What you are asked to do:
From the line that has "## **效果图展示**" down to the final line of the listing below, transcribe every line exactly, and only those.

Dataset records:
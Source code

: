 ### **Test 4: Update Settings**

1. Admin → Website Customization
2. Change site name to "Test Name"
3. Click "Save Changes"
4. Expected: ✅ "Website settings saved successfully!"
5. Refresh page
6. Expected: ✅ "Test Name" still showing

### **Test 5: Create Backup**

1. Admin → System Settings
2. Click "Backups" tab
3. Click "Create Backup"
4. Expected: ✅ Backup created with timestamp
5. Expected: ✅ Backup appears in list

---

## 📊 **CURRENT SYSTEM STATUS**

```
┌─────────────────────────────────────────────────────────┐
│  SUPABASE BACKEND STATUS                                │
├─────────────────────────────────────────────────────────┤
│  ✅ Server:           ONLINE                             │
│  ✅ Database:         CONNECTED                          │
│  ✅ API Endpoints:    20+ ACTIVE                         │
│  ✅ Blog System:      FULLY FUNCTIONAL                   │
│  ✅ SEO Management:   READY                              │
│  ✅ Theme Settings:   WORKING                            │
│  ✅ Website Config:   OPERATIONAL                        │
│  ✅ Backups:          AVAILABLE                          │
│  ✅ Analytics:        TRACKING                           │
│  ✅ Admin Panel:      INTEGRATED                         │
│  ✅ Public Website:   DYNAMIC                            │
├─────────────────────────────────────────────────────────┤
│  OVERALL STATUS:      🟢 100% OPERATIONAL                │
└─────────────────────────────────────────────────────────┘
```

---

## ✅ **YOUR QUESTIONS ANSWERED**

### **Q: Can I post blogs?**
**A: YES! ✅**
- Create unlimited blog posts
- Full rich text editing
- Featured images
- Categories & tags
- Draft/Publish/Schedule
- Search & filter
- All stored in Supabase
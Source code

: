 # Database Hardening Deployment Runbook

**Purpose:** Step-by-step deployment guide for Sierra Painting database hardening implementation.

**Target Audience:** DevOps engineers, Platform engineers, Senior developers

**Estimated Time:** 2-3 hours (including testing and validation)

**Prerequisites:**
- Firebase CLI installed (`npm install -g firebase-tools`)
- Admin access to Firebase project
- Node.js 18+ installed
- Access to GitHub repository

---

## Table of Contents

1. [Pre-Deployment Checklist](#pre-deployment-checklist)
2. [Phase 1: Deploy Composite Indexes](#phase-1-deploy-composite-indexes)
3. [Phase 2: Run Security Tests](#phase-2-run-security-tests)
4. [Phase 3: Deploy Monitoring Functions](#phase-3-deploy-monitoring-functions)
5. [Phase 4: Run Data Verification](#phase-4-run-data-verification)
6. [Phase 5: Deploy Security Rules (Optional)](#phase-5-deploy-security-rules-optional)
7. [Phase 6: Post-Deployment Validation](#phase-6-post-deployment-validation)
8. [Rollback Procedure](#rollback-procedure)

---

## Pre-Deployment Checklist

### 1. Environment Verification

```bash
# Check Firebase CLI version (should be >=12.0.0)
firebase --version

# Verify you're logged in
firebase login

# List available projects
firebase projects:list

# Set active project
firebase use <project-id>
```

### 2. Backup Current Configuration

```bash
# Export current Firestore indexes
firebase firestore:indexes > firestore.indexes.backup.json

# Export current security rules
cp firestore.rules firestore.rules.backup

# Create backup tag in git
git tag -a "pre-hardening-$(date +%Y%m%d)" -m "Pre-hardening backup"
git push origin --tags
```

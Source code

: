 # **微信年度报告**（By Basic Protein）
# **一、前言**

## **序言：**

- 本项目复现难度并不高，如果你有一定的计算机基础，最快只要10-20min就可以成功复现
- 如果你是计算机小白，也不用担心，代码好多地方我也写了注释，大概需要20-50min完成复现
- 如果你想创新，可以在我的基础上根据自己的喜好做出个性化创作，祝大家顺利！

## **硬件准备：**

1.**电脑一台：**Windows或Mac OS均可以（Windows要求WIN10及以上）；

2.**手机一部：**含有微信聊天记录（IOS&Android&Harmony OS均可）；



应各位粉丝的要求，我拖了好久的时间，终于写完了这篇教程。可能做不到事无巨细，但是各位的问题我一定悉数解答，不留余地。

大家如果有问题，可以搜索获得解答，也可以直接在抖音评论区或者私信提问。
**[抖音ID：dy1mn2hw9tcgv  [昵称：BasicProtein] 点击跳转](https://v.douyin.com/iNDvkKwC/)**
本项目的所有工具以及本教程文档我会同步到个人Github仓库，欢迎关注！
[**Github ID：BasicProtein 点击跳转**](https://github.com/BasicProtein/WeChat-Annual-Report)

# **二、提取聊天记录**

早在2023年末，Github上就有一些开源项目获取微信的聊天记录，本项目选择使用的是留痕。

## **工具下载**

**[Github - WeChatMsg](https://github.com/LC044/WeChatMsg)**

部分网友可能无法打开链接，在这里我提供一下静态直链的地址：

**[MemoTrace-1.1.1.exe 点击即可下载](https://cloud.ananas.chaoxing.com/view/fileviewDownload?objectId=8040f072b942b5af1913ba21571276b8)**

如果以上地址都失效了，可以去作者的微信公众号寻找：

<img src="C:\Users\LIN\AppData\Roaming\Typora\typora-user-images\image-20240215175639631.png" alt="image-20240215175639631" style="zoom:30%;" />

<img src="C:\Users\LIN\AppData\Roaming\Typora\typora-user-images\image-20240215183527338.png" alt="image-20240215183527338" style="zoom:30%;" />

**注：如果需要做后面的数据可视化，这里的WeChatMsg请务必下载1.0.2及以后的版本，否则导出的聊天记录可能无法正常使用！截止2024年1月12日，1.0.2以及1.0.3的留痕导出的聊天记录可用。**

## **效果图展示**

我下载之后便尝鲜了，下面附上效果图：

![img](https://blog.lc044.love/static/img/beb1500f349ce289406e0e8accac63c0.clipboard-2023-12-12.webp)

Task response:
## **效果图展示**

我下载之后便尝鲜了，下面附上效果图：

![img](https://blog.lc044.love/static/img/beb1500f349ce289406e0e8accac63c0.clipboard-2023-12-12.webp)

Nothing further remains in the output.